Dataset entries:

★ ★ ★ ★ ★ ★ ★

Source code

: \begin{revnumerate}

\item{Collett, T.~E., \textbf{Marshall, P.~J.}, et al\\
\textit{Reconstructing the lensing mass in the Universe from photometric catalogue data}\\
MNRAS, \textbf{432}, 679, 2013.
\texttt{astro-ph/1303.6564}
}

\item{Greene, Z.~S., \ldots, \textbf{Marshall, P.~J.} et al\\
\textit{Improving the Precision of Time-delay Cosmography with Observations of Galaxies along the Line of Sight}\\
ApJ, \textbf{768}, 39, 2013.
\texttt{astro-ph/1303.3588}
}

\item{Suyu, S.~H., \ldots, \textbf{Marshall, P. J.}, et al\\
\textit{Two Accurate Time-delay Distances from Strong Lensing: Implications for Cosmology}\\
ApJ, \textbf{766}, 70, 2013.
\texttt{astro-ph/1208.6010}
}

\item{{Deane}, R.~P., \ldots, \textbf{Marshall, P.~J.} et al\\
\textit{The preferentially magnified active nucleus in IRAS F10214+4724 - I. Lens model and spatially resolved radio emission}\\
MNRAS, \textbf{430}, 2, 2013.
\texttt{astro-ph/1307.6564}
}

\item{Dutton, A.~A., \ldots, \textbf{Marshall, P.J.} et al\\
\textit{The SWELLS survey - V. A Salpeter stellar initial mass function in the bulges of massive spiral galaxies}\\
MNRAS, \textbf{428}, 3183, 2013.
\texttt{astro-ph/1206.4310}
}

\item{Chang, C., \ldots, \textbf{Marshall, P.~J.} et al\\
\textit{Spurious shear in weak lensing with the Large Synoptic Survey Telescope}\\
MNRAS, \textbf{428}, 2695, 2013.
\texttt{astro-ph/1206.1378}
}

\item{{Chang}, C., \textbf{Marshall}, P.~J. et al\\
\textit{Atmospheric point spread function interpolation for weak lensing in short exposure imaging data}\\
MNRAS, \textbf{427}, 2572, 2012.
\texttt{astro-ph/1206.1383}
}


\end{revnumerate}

★ ★ ★ ★ ★ ★ ★

TASK REQUIREMENTS :: Lines that contain "MNRAS" are to be copied from the records above.

WRITTEN RESPONSE ::
MNRAS, \textbf{432}, 679, 2013.
MNRAS, \textbf{430}, 2, 2013.
MNRAS, \textbf{428}, 3183, 2013.
MNRAS, \textbf{428}, 2695, 2013.
MNRAS, \textbf{427}, 2572, 2012.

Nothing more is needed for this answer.